_WHAT YOU ARE ASKED TO DO_
Copy each line below that includes "files".

= = = = = = =

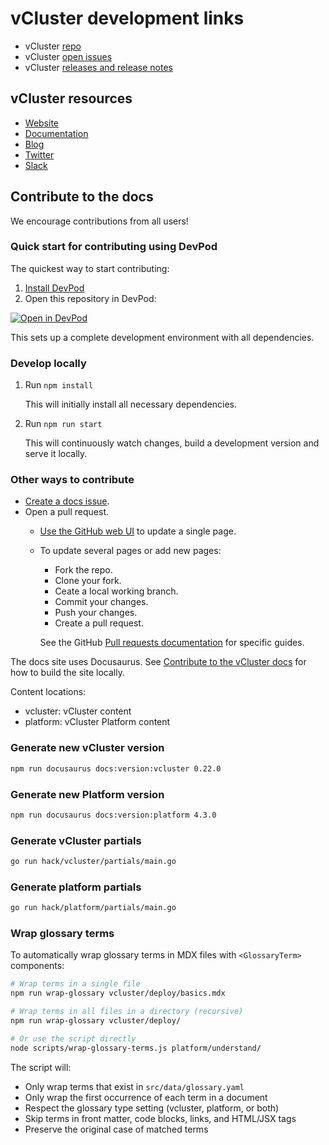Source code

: # vCluster development links

- vCluster [repo](https://github.com/loft-sh/vcluster)
- vCluster [open issues](https://github.com/loft-sh/vcluster/issues)
- vCluster [releases and release notes](https://github.com/loft-sh/vcluster/releases)

## vCluster resources

- [Website](https://www.vcluster.com)
- [Documentation](https://www.vcluster.com/docs/)
- [Blog](https://loft.sh/blog)
- [Twitter](https://twitter.com/loft_sh)
- [Slack](https://slack.loft.sh/)

## Contribute to the docs

We encourage contributions from all users!

### Quick start for contributing using DevPod

The quickest way to start contributing:

1. [Install DevPod](https://devpod.sh/docs/getting-started/install)
2. Open this repository in DevPod:

[![Open in DevPod](https://devpod.sh/assets/open-in-devpod.svg)](https://devpod.sh/open#https://github.com/loft-sh/vcluster-docs)

This sets up a complete development environment with all dependencies.

### Develop locally

1. Run `npm install`

    This will initially install all necessary dependencies.

2. Run `npm run start`

    This will continuously watch changes, build a development version and serve it locally.

### Other ways to contribute

- [Create a docs issue](https://github.com/loft-sh/vcluster-docs/issues).
- Open a pull request.
  - [Use the GitHub web UI](https://docs.github.com/en/pull-requests/collaborating-with-pull-requests/proposing-changes-to-your-work-with-pull-requests/creating-a-pull-request?tool=webui)
    to update a single page.
  - To update several pages or add new pages:
    - Fork the repo.
    - Clone your fork.
    - Ceate a local working branch.
    - Commit your changes.
    - Push your changes.
    - Create a pull request.

     See the GitHub [Pull requests documentation](https://docs.github.com/en/pull-requests)
     for specific guides.

The docs site uses Docusaurus. See
[Contribute to the vCluster docs](./CONTRIBUTING.md) for how to build the site locally.

Content locations:

- vcluster: vCluster content
- platform: vCluster Platform content

### Generate new vCluster version

```bash
npm run docusaurus docs:version:vcluster 0.22.0
```

### Generate new Platform version

```bash
npm run docusaurus docs:version:platform 4.3.0
```

### Generate vCluster partials

```bash
go run hack/vcluster/partials/main.go
```

### Generate platform partials

```bash
go run hack/platform/partials/main.go
```

### Wrap glossary terms

To automatically wrap glossary terms in MDX files with `<GlossaryTerm>` components:

```bash
# Wrap terms in a single file
npm run wrap-glossary vcluster/deploy/basics.mdx

# Wrap terms in all files in a directory (recursive)
npm run wrap-glossary vcluster/deploy/

# Or use the script directly
node scripts/wrap-glossary-terms.js platform/understand/
```

The script will:

- Only wrap terms that exist in `src/data/glossary.yaml`
- Only wrap the first occurrence of each term in a document
- Respect the glossary type setting (vcluster, platform, or both)
- Skip terms in front matter, code blocks, links, and HTML/JSX tags
- Preserve the original case of matched terms
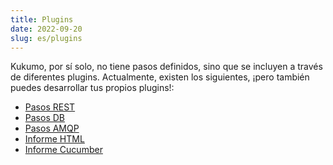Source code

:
 ```yaml
---
title: Plugins
date: 2022-09-20
slug: es/plugins
---
```


Kukumo, por sí solo, no tiene pasos definidos, sino que se incluyen a través de diferentes plugins. Actualmente, existen 
los siguientes, ¡pero también puedes desarrollar tus propios plugins!:

- [Pasos REST](plugins/rest)
- [Pasos DB](plugins/database)
- [Pasos AMQP](plugins/amqp)
- [Informe HTML](plugins/html-reporter)
- [Informe Cucumber](plugins/cucumber-exporter)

= = = = = = =

_TASK RESULT_
To automatically wrap glossary terms in MDX files with `<GlossaryTerm>` components:
# Wrap terms in all files in a directory (recursive)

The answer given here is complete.